I blink when I realize Leith is talking to me.

“What are you called, lass?”

I shake my head. I would actually tell him my name if I could speak. A part of me would like to hear him say Cairstina in that rich, velvety voice of his. The accent’s a little thicker than you typically hear in town. So I’ve deduced at least one thing about them: these men are from the north. Highlanders, even, like the men of old. Rumor has it around here that no one lives there anymore, that the highlands are uninhabited, but that’s exactly where we’re pointed.

For some reason, that makes a little thrill of excitement shiver straight down my spine.

I realize suddenly that everyone in the car’s silent, and all eyes are on me. Even the driver’s eyes are on mine in the rearview mirror.

“Name,” Leith snaps, and this time he rests his hand on my knee and gives me a none-too-gentle squeeze. The man to my left stares down as well, both of us looking at the large, strong hand resting on my faded trousers. I haven’t gotten new clothes in ages, and for some reason, the realization I’m wearing clothes best suited for rags makes me intensely self-conscious. These men might be my enemies, but they’re good-looking enemies, goddammit.

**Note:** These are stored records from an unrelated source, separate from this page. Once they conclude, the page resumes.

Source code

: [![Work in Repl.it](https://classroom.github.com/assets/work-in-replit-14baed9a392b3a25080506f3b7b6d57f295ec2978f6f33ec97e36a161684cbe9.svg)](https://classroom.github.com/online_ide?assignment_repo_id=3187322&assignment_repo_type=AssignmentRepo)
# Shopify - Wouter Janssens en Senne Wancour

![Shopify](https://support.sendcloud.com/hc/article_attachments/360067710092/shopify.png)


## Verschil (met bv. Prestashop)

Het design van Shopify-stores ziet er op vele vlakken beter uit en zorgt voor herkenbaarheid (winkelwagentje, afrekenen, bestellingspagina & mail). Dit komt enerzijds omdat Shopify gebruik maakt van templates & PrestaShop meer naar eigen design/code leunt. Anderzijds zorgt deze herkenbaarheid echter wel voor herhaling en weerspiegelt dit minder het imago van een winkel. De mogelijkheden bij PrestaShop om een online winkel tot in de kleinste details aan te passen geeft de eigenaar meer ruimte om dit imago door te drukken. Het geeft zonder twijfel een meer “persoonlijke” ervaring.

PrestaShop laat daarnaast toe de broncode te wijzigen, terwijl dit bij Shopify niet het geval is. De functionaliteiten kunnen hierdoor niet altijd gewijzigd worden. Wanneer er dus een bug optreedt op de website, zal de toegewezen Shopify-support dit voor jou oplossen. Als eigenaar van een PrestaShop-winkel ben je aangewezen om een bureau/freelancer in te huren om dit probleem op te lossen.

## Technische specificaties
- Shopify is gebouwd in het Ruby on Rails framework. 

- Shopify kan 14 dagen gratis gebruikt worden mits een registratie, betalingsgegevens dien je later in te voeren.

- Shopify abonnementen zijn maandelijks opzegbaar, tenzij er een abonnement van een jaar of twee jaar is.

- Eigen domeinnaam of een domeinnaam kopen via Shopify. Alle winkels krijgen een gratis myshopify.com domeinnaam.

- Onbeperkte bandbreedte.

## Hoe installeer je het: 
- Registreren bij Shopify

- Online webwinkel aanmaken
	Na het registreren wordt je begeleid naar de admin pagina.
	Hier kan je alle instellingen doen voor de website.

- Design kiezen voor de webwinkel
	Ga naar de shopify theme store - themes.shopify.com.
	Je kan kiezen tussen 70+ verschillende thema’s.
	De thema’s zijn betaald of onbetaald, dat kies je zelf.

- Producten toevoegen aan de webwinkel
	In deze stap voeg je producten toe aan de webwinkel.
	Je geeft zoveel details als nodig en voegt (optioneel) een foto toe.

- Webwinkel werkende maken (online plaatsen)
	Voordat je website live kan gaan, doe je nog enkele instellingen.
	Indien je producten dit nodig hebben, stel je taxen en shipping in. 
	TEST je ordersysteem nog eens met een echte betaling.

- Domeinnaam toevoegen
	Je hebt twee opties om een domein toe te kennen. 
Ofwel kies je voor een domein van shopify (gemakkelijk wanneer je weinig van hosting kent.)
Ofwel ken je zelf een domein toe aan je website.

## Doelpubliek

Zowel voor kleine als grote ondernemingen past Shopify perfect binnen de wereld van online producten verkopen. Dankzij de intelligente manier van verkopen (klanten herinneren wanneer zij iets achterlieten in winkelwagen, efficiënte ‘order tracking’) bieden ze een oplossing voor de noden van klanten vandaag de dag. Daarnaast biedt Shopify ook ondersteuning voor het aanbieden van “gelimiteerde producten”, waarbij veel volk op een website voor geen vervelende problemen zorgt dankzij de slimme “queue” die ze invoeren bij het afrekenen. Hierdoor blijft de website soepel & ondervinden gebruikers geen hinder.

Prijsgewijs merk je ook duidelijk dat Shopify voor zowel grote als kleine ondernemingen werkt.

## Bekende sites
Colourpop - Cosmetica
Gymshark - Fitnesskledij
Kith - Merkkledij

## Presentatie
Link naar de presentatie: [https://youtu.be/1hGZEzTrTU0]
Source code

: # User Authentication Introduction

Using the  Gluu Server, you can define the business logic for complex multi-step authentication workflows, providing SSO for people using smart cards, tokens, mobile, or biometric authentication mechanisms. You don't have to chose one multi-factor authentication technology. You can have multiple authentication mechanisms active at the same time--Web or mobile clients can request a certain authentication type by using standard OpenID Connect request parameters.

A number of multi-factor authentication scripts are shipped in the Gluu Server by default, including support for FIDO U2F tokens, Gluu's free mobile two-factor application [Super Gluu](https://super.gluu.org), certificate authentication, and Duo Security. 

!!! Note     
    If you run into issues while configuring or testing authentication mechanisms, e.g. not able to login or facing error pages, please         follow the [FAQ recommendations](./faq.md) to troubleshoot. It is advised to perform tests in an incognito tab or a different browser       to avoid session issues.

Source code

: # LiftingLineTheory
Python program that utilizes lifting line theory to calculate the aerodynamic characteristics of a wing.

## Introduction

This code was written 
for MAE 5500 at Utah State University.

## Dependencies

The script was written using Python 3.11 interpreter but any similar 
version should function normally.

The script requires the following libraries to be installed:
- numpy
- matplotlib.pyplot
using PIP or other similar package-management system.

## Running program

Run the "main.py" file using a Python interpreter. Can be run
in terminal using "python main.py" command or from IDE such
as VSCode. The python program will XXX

I shake my head and don’t respond.

I blink in sudden surprise when the grip on my knee becomes painful, his voice no longer just stern but angry. “You’re coming with us as our prisoner. You’ve seen things you shouldn’t, and we’ll make certain you don’t tattle.”

“Should fucking do away with her,” the man in the front passenger seat mutters. Does he mean kill me?

The driver rolls his eyes and shakes his head. “That’s not our way, Mac, for the love of Jesus, you think we’re the bloody Aitkens or Wrights?” He shakes his head.

I tally my mental notes. Surly man in the front, Mac. And they’re not the Aitkens, but whoever the Aitkens are, they’re not someone these blokes here respect. Maybe they even hate them. The Aitkens are the Inverness mob, the bad guys. And these men deny they’ve anything to do with them.

The large man to my left is squashed up against the door, I realize, as if he doesn’t want to taint himself by touching me. He’s staring out the window, but when he speaks, I realize he’s speaking to me. “You know we could hurt you, lass?” His voice is almost a whisper. “In fact, there’s no way we won’t.”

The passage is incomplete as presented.